Win the turnover margin
While the Bengals defense showed promise in Week 1, they failed to create any turnovers.
Bates had 3 interceptions in each of his 2 seasons in the NFL. Darius Phillips had 4 interceptions last season despite only playing in 8 games.
These two need to step up and create more opportunities for the offense. Meanwhile, the offense cannot squander opportunities.
On the next drive, Burrow got careless with the ball and threw a bad interception. The defense held on the ensuing Chargers drive, but it still cost the Bengals an opportunity to take the lead back.
The Bengals need to win the turnover margin to win the game.
Penalties happen. I get it.
The offensive pass interference call at the end of the game was heart-breaking, but that flag was not the only one that may have cost them the game.
The false starts are highly concerning. Without a preseason, this sort of penalty is to be expected, but they need to fix this issue quickly.
There were 3 false starts called on the Bengals in this game. The first 2 were called on offensive tackle Bobby Hart and tight end C.J. Uzomah respectively.
Hart’s penalty took the Bengals from 2nd and 13 to 2nd and 18. The Bengals were forced to punt 2 plays later.
Uzomah’s false start was on 1st and 10. After moving back 5 yards, the Bengals failed to convert a 1st Down over the next 3 downs.
These 2 drives were shut down in part by a false start penalty that put them in an extra yardage situation.

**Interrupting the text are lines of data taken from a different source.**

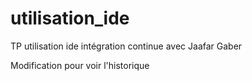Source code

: # utilisation_ide
TP utilisation ide intégration continue avec Jaafar Gaber

Modification pour voir l'historique
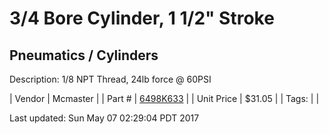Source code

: # 3/4 Bore Cylinder, 1 1/2" Stroke
## Pneumatics / Cylinders
Description: 	1/8 NPT Thread, 24lb force @ 60PSI 

| Vendor | Mcmaster | 
| Part # | [6498K633](https://www.mcmaster.com/#6498K633) | 
| Unit Price | $31.05 | 
| Tags: |  | 

Last updated: Sun May 07 02:29:04 PDT 2017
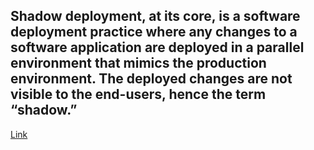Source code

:  Shadow deployment, at its core, is a software deployment practice where any changes to a software application are deployed in a parallel environment that mimics the production environment. 
The deployed changes are not visible to the end-users, hence the term “shadow.” 
---
  [Link](https://devops.com/what-is-a-shadow-deployment/)
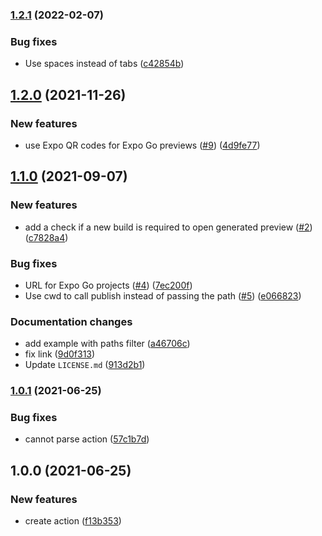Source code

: ### [1.2.1](https://github.com/expo/expo-preview-action/compare/1.2.0...1.2.1) (2022-02-07)


### Bug fixes

* Use spaces instead of tabs ([c42854b](https://github.com/expo/expo-preview-action/commit/c42854bf4e635ef94e41e05569307afe37d5e344))

## [1.2.0](https://github.com/expo/expo-preview-action/compare/1.1.0...1.2.0) (2021-11-26)


### New features

* use Expo QR codes for Expo Go previews ([#9](https://github.com/expo/expo-preview-action/issues/9)) ([4d9fe77](https://github.com/expo/expo-preview-action/commit/4d9fe77accd57d77717805bcb8813cddb6b32892))

## [1.1.0](https://github.com/expo/expo-preview-action/compare/1.0.1...1.1.0) (2021-09-07)


### New features

* add a check if a new build is required to open generated preview ([#2](https://github.com/expo/expo-preview-action/issues/2)) ([c7828a4](https://github.com/expo/expo-preview-action/commit/c7828a4354f26c50165fd354bf1acca66e50de9f))


### Bug fixes

* URL for Expo Go projects ([#4](https://github.com/expo/expo-preview-action/issues/4)) ([7ec200f](https://github.com/expo/expo-preview-action/commit/7ec200ff86ab00f3ecd4e04b4f8485a64cd752b4))
* Use cwd to call publish instead of passing the path ([#5](https://github.com/expo/expo-preview-action/issues/5)) ([e066823](https://github.com/expo/expo-preview-action/commit/e066823906d90453c82c45a907f0fe3cc45c6162))


### Documentation changes

* add example with paths filter ([a46706c](https://github.com/expo/expo-preview-action/commit/a46706cb7a8d61e5b1db0aeecfbd2674389b189f))
* fix link ([9d0f313](https://github.com/expo/expo-preview-action/commit/9d0f3133d2c1c5d8969e9ec1606b66fcfff00f15))
* Update `LICENSE.md` ([913d2b1](https://github.com/expo/expo-preview-action/commit/913d2b1c352002391f5943af4a7fb5bd775584b1))

### [1.0.1](https://github.com/expo/expo-preview-action/compare/1.0.0...1.0.1) (2021-06-25)


### Bug fixes

* cannot parse action ([57c1b7d](https://github.com/expo/expo-preview-action/commit/57c1b7d5ebbad16bd057502901f2c4aa805295ee))

## 1.0.0 (2021-06-25)


### New features

* create action ([f13b353](https://github.com/expo/expo-preview-action/commit/f13b353953765e22bbe8f0d9a5515a9c0b98d6c6))
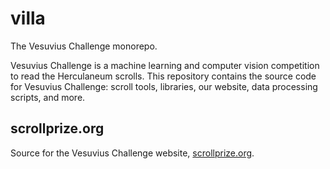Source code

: # villa
The Vesuvius Challenge monorepo.

Vesuvius Challenge is a machine learning and computer vision competition to read the Herculaneum scrolls.
This repository contains the source code for Vesuvius Challenge: scroll tools, libraries, our website, data processing scripts, and more.

## scrollprize.org
Source for the Vesuvius Challenge website, [scrollprize.org](https://scrollprize.org).
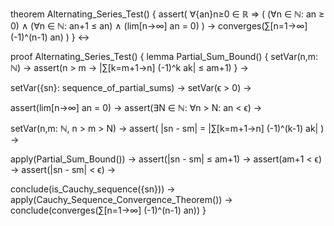 theorem Alternating_Series_Test() {
  assert(
    ∀{an}n≥0 ∈ ℝ ⇒ (
      (∀n ∈ ℕ: an ≥ 0) ∧
      (∀n ∈ ℕ: an+1 ≤ an) ∧
      (lim[n→∞] an = 0)
    ) →
    converges(∑[n=1→∞] (-1)^(n-1) an)
  )
} ↔

proof Alternating_Series_Test() {
  lemma Partial_Sum_Bound() {
    setVar(n,m: ℕ) →
    assert(n > m → |∑[k=m+1→n] (-1)^k ak| ≤ am+1)
  } →

  setVar({sn}: sequence_of_partial_sums) →
  setVar(ϵ > 0) →
  
  assert(lim[n→∞] an = 0) →
  assert(∃N ∈ ℕ: ∀n > N: an < ϵ) →
  
  setVar(n,m: ℕ, n > m > N) →
  assert(
    |sn - sm| = 
    |∑[k=m+1→n] (-1)^(k-1) ak|
  ) →
  
  apply(Partial_Sum_Bound()) →
  assert(|sn - sm| ≤ am+1) →
  assert(am+1 < ϵ) →
  assert(|sn - sm| < ϵ) →
  
  conclude(is_Cauchy_sequence({sn})) →
  apply(Cauchy_Sequence_Convergence_Theorem()) →
  conclude(converges(∑[n=1→∞] (-1)^(n-1) an))
}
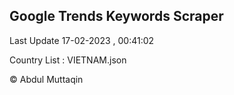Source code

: 

## Google Trends Keywords Scraper 
 
Last Update 17-02-2023 , 00:41:02

Country List :
VIETNAM.json



© Abdul Muttaqin 
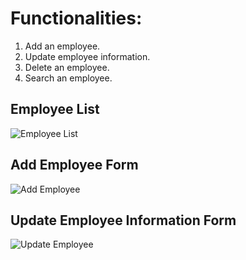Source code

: 
# Functionalities:
01. Add an employee.
02. Update employee information.
03. Delete an employee.
04. Search an employee.

## Employee List

![Employee List](https://github.com/user-attachments/assets/cf914243-16e6-4818-8a2a-b047d83ba8f7)

## Add Employee Form

![Add Employee](https://github.com/user-attachments/assets/6ff9db74-4882-418a-b3cc-7921992cb3a2)

## Update Employee Information Form

![Update Employee](https://github.com/user-attachments/assets/c4e818dd-dc6d-49d0-bb91-90d41037d0d2)
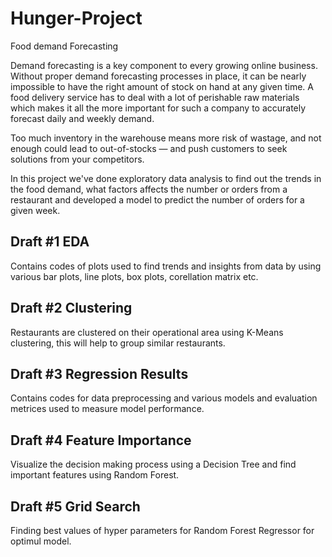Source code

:# Hunger-Project
Food demand Forecasting

Demand forecasting is a key component to every growing online business. Without proper demand forecasting processes in place, it can be nearly impossible to have the right amount of stock on hand at any given time. A food delivery service has to deal with a lot of perishable raw materials which makes it all the more important for such a company to accurately forecast daily and weekly demand.

Too much inventory in the warehouse means more risk of wastage, and not enough could lead to out-of-stocks — and push customers to seek solutions from your competitors.

In this project we've done exploratory data analysis to find out the trends in the food demand, what factors affects the number or orders from a restaurant and developed a model to predict the number of orders for a given week.

## Draft #1 EDA
Contains codes of plots used to find trends and insights from data by using various bar plots, line plots, box plots, corellation matrix etc.

## Draft #2 Clustering
Restaurants are clustered on their operational area using K-Means clustering, this will help to group similar restaurants.

## Draft #3 Regression Results
Contains codes for data preprocessing and various models and evaluation metrices used to measure model performance.

## Draft #4 Feature Importance
Visualize the decision making process using a Decision Tree and find important features using Random Forest.

## Draft #5 Grid Search
Finding best values of hyper parameters for Random Forest Regressor for optimul model.
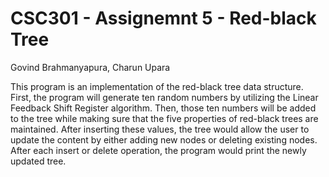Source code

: # CSC301 - Assignemnt 5 - Red-black Tree
Govind Brahmanyapura, Charun Upara

This program is an implementation of the red-black tree data structure. First, the program will generate ten random numbers by utilizing the Linear Feedback Shift Register algorithm. Then, those ten numbers will be added to the tree while making sure that the five properties of red-black trees are maintained. After inserting these values, the tree would allow the user to update the content by either adding new nodes or deleting existing nodes. After each insert or delete operation, the program would print the newly updated tree.


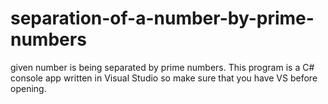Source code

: # separation-of-a-number-by-prime-numbers
given number is being separated by prime numbers.
This program is a  C# console app written in Visual Studio so make sure that you have VS before opening.
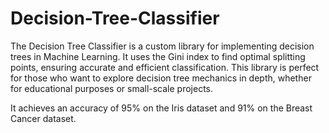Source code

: # Decision-Tree-Classifier
The Decision Tree Classifier is a custom library for implementing decision trees in Machine Learning. It uses the Gini index to find optimal splitting points, ensuring accurate and efficient classification. This library is perfect for those who want to explore decision tree mechanics in depth, whether for educational purposes or small-scale projects.

It achieves an accuracy of 95% on the Iris dataset and 91% on the Breast Cancer dataset.
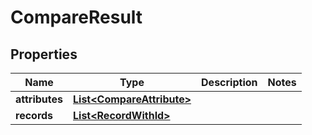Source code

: 
# CompareResult

## Properties
Name | Type | Description | Notes
------------ | ------------- | ------------- | -------------
**attributes** | [**List&lt;CompareAttribute&gt;**](CompareAttribute.md) |  | 
**records** | [**List&lt;RecordWithId&gt;**](RecordWithId.md) |  | 



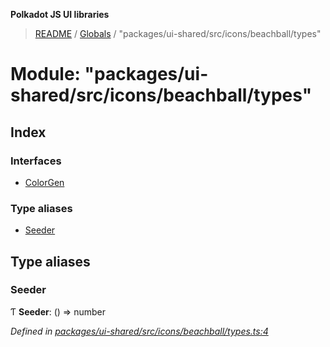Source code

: **Polkadot JS UI libraries**

> [README](../README.md) / [Globals](../globals.md) / "packages/ui-shared/src/icons/beachball/types"

# Module: "packages/ui-shared/src/icons/beachball/types"

## Index

### Interfaces

* [ColorGen](../interfaces/_packages_ui_shared_src_icons_beachball_types_.colorgen.md)

### Type aliases

* [Seeder](_packages_ui_shared_src_icons_beachball_types_.md#seeder)

## Type aliases

### Seeder

Ƭ  **Seeder**: () => number

*Defined in [packages/ui-shared/src/icons/beachball/types.ts:4](https://github.com/polkadot-js/ui/blob/fea7424a/packages/ui-shared/src/icons/beachball/types.ts#L4)*
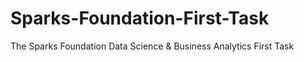 # Sparks-Foundation-First-Task
The Sparks Foundation Data Science &amp; Business Analytics First Task
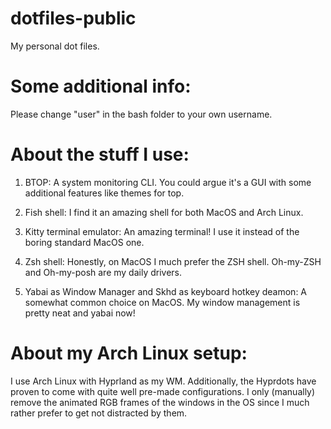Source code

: # dotfiles-public
My personal dot files. 

# Some additional info:
Please change "user" in the bash folder to your own username.

# About the stuff I use:
1. BTOP:
A system monitoring CLI. You could argue it's a GUI with some additional features like themes for top.

2. Fish shell:
I find it an amazing shell for both MacOS and Arch Linux.

3. Kitty terminal emulator:
An amazing terminal! I use it instead of the boring standard MacOS one.

4. Zsh shell:
Honestly, on MacOS I much prefer the ZSH shell. Oh-my-ZSH and Oh-my-posh are my daily drivers.

5. Yabai as Window Manager and Skhd as keyboard hotkey deamon:
A somewhat common choice on MacOS. My window management is pretty neat and yabai now!

# About my Arch Linux setup:

I use Arch Linux with Hyprland as my WM. Additionally, the Hyprdots have proven to come with quite well pre-made configurations.
I only (manually) remove the animated RGB frames of the windows in the OS since I much rather prefer to get not distracted by them.
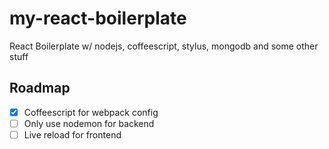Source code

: # my-react-boilerplate
React Boilerplate w/ nodejs, coffeescript, stylus, mongodb and some other stuff

Roadmap
-------

- [x] Coffeescript for webpack config
- [ ] Only use nodemon for backend
- [ ] Live reload for frontend
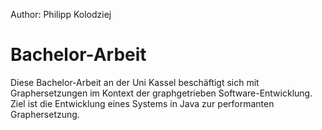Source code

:Author: Philipp Kolodziej
# Bachelor-Arbeit
Diese Bachelor-Arbeit an der Uni Kassel beschäftigt sich mit Graphersetzungen im Kontext der graphgetrieben Software-Entwicklung. Ziel ist die Entwicklung eines Systems in Java zur performanten Graphersetzung.
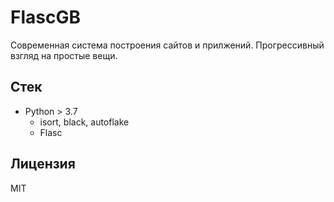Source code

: # FlascGB

Современная система построения сайтов и прилжений. Прогрессивный взгляд на простые вещи.

## Стек

- Python > 3.7
  - isort, black, autoflake
  - Flasc

## Лицензия

MIT
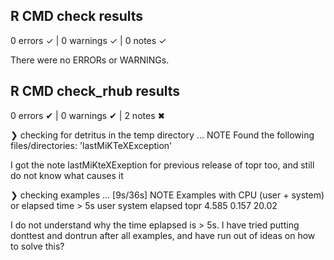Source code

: ## R CMD check results

0 errors ✓ | 0 warnings ✓ | 0 notes ✓

There were no ERRORs or WARNINGs. 


## R CMD check_rhub results

0 errors ✔ | 0 warnings ✔ | 2 notes ✖

❯ checking for detritus in the temp directory ... NOTE
  Found the following files/directories:
    'lastMiKTeXException'

I got the note lastMiKteXExeption for previous release of topr too, and still do not know what causes it

❯ checking examples ... [9s/36s] NOTE
Examples with CPU (user + system) or elapsed time > 5s
      user system elapsed
topr 4.585  0.157   20.02

I do not understand why the time eplapsed is > 5s. I have tried putting donttest and dontrun after all examples, and have run out of ideas on how to solve this?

The 3rd false start was committed by John Ross on the final drive. The Bengals were able to keep this drive alive, but as we are all too aware, the drive was shut down by an offensive pass interference call when the team was at the 3-yard line.
Everything that happens in a football game causes a ripple effect that sends the game off in a new direction, so it is impossible to say for sure, but could this penalty have cost them the game?
If not for the 5-yard penalty earlier in the drive, maybe they never have a play from the 3. Maybe running back Giovani Bernard gets in the end zone on the previous play.
It is impossible to know for sure how the penalty impacted offensive and defensive play-calling throughout the rest of the drive and where the defense would have been on the Bernard reception if that play started 5 yards closer to the end zone, but it makes you think about the impact a seemingly small penalty can have.
This week holding penalties are a major concern.
In Week 1 holding penalties were down by 78% league-wide compared to Week 1 of 2019. It is likely that officials will be more cognizant of holding in Week 2.
NFL holding penalties— Kevin Seifert (@SeifertESPN) September 15, 2020
Week 1, 2019: 82
Week 1, 2020: 18
Pendulum has swung wildly, and it’s probably why you thought games this weekend looked better than you anticipated. As officials basically ignored holding, second-fewest total penalties in 20 years https://t.co/zyd1pqavZQ
Make your kicks
The Browns went 0/1 on field goal attempts and 0/1 on extra point attempts in Week 1.
The Bengals failed to convert a field goal that would have sent their game into overtime and have an injured kicker.
This game is likely to be close, so the team that can make their kicks may be the one who comes out on top.
The Bengals have a great opportunity to get their first win this week if they do these 5 things.